All decisions of minor or major importance, whether made in a micro-second or that take years to result in outcomes, are always made based on a set of values. Whether a person is a policy analyst, executive, or anyone else, values are always present, even when there is an overt effort to produce “value-less” options and policies. What often makes neutral, unbiased policies almost impossible to formulate is that values over time become assumed, obscured, and invisible to policy analysts and decision-makers. This leads to inconsistent policy implementation and is often the cause of complaints of bias from groups of citizens.

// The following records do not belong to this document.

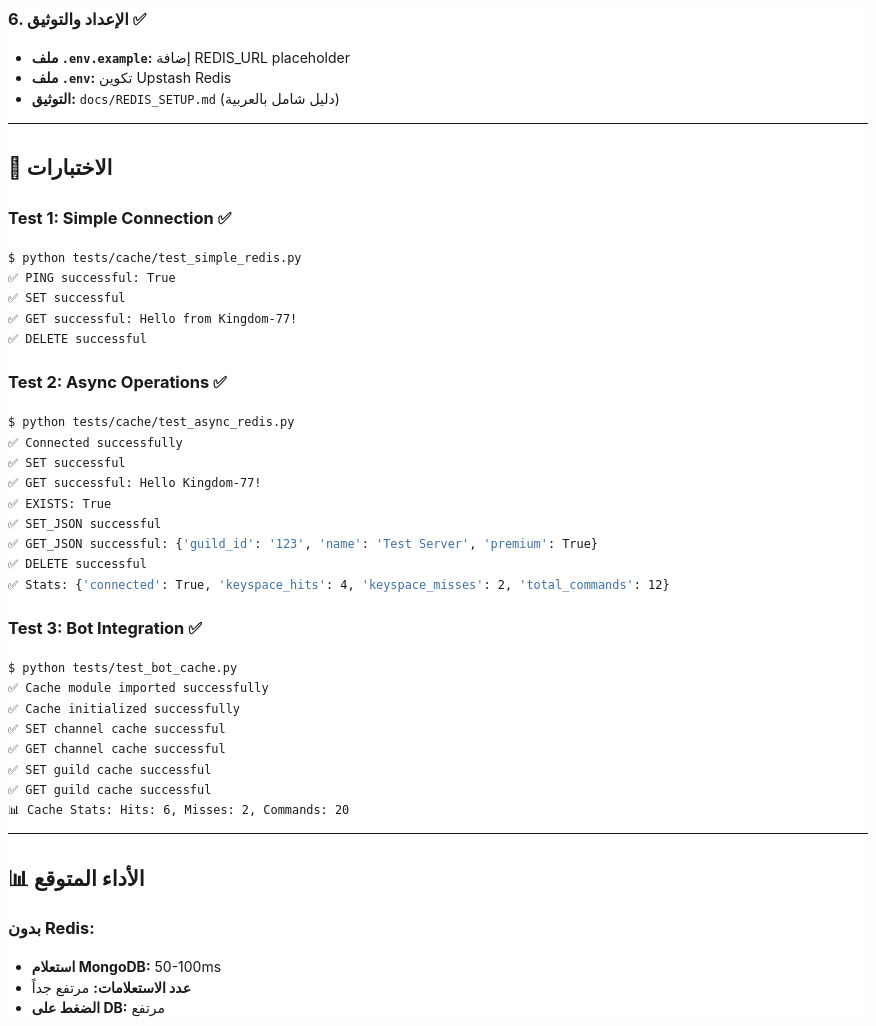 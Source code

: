 ### 6. **الإعداد والتوثيق** ✅
- **ملف `.env.example`:** إضافة REDIS_URL placeholder
- **ملف `.env`:** تكوين Upstash Redis
- **التوثيق:** `docs/REDIS_SETUP.md` (دليل شامل بالعربية)

---

## 🎯 الاختبارات

### Test 1: Simple Connection ✅
```bash
$ python tests/cache/test_simple_redis.py
✅ PING successful: True
✅ SET successful
✅ GET successful: Hello from Kingdom-77!
✅ DELETE successful
```

### Test 2: Async Operations ✅
```bash
$ python tests/cache/test_async_redis.py
✅ Connected successfully
✅ SET successful
✅ GET successful: Hello Kingdom-77!
✅ EXISTS: True
✅ SET_JSON successful
✅ GET_JSON successful: {'guild_id': '123', 'name': 'Test Server', 'premium': True}
✅ DELETE successful
✅ Stats: {'connected': True, 'keyspace_hits': 4, 'keyspace_misses': 2, 'total_commands': 12}
```

### Test 3: Bot Integration ✅
```bash
$ python tests/test_bot_cache.py
✅ Cache module imported successfully
✅ Cache initialized successfully
✅ SET channel cache successful
✅ GET channel cache successful
✅ SET guild cache successful
✅ GET guild cache successful
📊 Cache Stats: Hits: 6, Misses: 2, Commands: 20
```

---

## 📊 الأداء المتوقع

### بدون Redis:
- **استعلام MongoDB:** 50-100ms
- **عدد الاستعلامات:** مرتفع جداً
- **الضغط على DB:** مرتفع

Values and Ethics in Policy Formulation —
In a democratic society, public social policies are formulated to provide a means of making consistent decisions that are effective without bias or special interest. Yet, policy analysts shy away from open discussion of ethical issues involving values as it raises too many annoying questions. Their unease has been due to their inability to capably argue the ethical implications of their analyses as they have not had the benefit of a set of fundamental values that are universal to all people of every race, ethnicity, culture, gender, and nationality. The excerpt below is from Ted Trzyna’s article, “Raising annoying questions: Why values should be built into decision-making.” 21
“According to the political scientist Douglas Amy, 22 the reasons analysts usually give for shunning ethical debate – that it is impossible, unnecessary, or impractical, or that it injects personal biases into the analytical process – are not the real ones. The real reason is that ethical analysis "conflicts with the practical policies of the institutions that engage in policy analysis." There is a tendency in ethical analysis to raise annoying questions, and bureaucracies put an emphasis on consensus and following orders. They are not debating societies, and they are not designed to encourage frank discussion and dissent. Given these institutional realities, there is little incentive for analysts to raise ethical questions.
“According to Amy, policy analysts cultivate a professional image as purely technical advisors whose work is value-free and apolitical. The administrators who are their bosses "are reluctant to encourage ethical investigations both because the inquiry itself might raise questions concerning established program goals and because the style of analysis conflicts with the technocratic ethos which dominates bureaucratic politics.
“Ethical implications “may often be the subject of informal discussions.” But the point is “that such ethical deliberations are ad hoc and they are unlikely to be made public or to be the subject of careful and systematic investigation in formal agency studies and reports." Like policy analysts and administrators, members of legislative bodies also tend to shy away from value questions – in their case, to avoid alienating fellow legislators and important segments of their constituencies (Amy 1984, 575-84).”
Tryzna concludes that “these are powerful arguments for building ethics into decision-making. Value judgments are always made. Incorporating ethics into the policy process, subjecting value choices to the same kind of rigorous analysis as facts, will make those in authority consider the moral implications of their decisions.”
The lack of an integrated set of values leads to the failure of institutions and organizations because there are no consistent criteria available for consistent decision-making with consistent outcomes. Such absence points us to the imminent necessity of embracing and implementing the ageless, consistent, and integrated set of values that have sustained our species for nearly a quarter million years.
Progressive Policy Formulation and The Values of Social Sustainability —
Until now, life, quality of life, growth, and equality were unrecognized as the timeless, fundamental values that have urged our species to make decisions that have contributed to our individual and collective social “progress.” Now that we are aware of them, we can intentionally begin to incorporate them into policies and decision-making processes so that organizations can conscientiously begin to move our societies toward social stability and peace. Said another way, heretofore there has never existed an integrated set of values that could bring unity, consensus, and understanding to myriad social problems, topics, and issues that has plagued humankind.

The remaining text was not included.